---------- Working data ----------

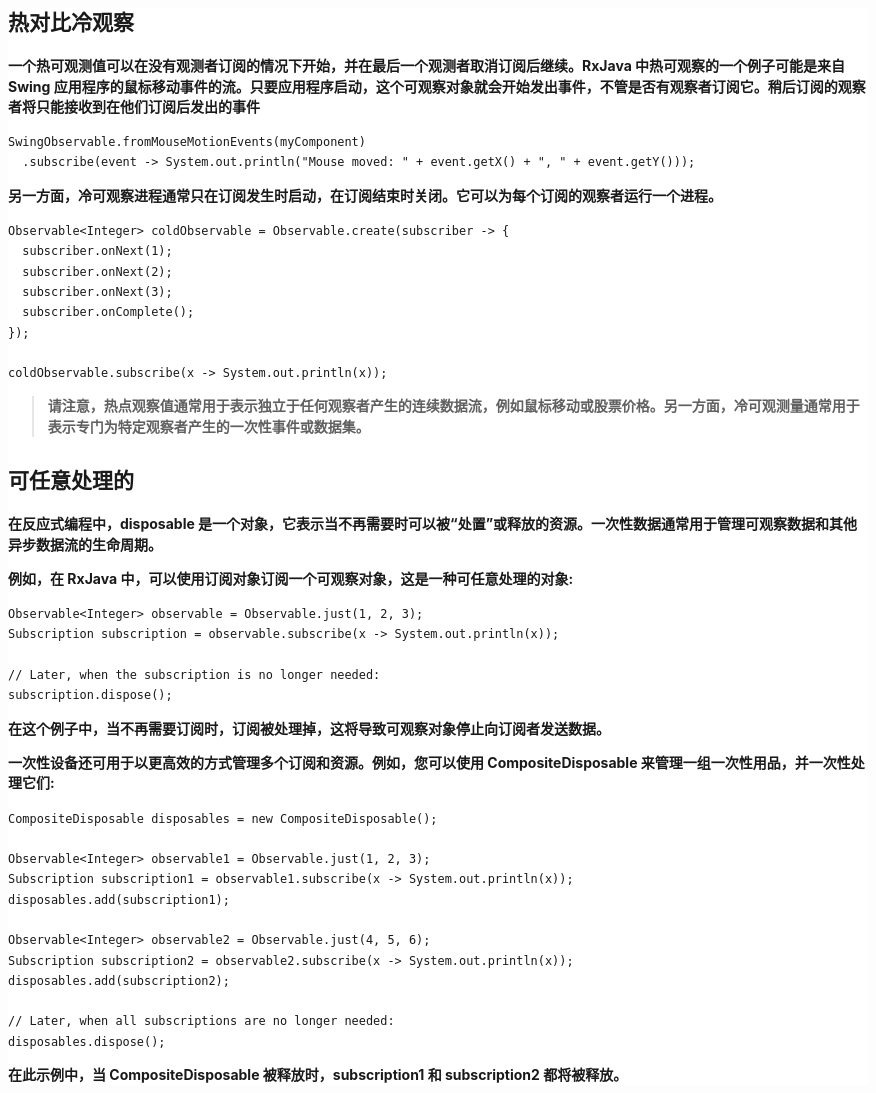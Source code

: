 ## **热对比冷观察**

****一个热可观测值**可以在没有观测者订阅的情况下开始，并在最后一个观测者取消订阅后继续。RxJava 中热可观察的一个例子可能是来自 Swing 应用程序的鼠标移动事件的**流。只要应用程序启动，这个可观察对象就会开始发出事件，不管是否有观察者订阅它。稍后订阅的观察者将只能接收到在他们订阅后发出的事件****

```
SwingObservable.fromMouseMotionEvents(myComponent)
  .subscribe(event -> System.out.println("Mouse moved: " + event.getX() + ", " + event.getY()));
```

**另一方面，**冷可观察**进程通常只在订阅发生时启动，在订阅结束时关闭。它可以为每个订阅的观察者运行一个进程。**

```
Observable<Integer> coldObservable = Observable.create(subscriber -> {
  subscriber.onNext(1);
  subscriber.onNext(2);
  subscriber.onNext(3);
  subscriber.onComplete();
});

coldObservable.subscribe(x -> System.out.println(x));
```

> **请注意，热点观察值通常用于表示独立于任何观察者产生的连续数据流，例如鼠标移动或股票价格。另一方面，冷可观测量通常用于表示专门为特定观察者产生的一次性事件或数据集。**

## **可任意处理的**

**在反应式编程中，disposable 是一个对象，它表示当不再需要时可以被“处置”或释放的资源。一次性数据通常用于管理可观察数据和其他异步数据流的生命周期。**

**例如，在 RxJava 中，可以使用订阅对象订阅一个可观察对象，这是一种可任意处理的对象:**

```
Observable<Integer> observable = Observable.just(1, 2, 3);
Subscription subscription = observable.subscribe(x -> System.out.println(x));

// Later, when the subscription is no longer needed:
subscription.dispose();
```

**在这个例子中，当不再需要订阅时，订阅被处理掉，这将导致可观察对象停止向订阅者发送数据。**

**一次性设备还可用于以更高效的方式管理多个订阅和资源。例如，您可以使用 CompositeDisposable 来管理一组一次性用品，并一次性处理它们:**

```
CompositeDisposable disposables = new CompositeDisposable();

Observable<Integer> observable1 = Observable.just(1, 2, 3);
Subscription subscription1 = observable1.subscribe(x -> System.out.println(x));
disposables.add(subscription1);

Observable<Integer> observable2 = Observable.just(4, 5, 6);
Subscription subscription2 = observable2.subscribe(x -> System.out.println(x));
disposables.add(subscription2);

// Later, when all subscriptions are no longer needed:
disposables.dispose();
```

**在此示例中，当 CompositeDisposable 被释放时，subscription1 和 subscription2 都将被释放。**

----------

What is required:
For each line above that contains the word "onNext", give the line as it is written.

Solved exercise:
  subscriber.onNext(1);
  subscriber.onNext(2);
  subscriber.onNext(3);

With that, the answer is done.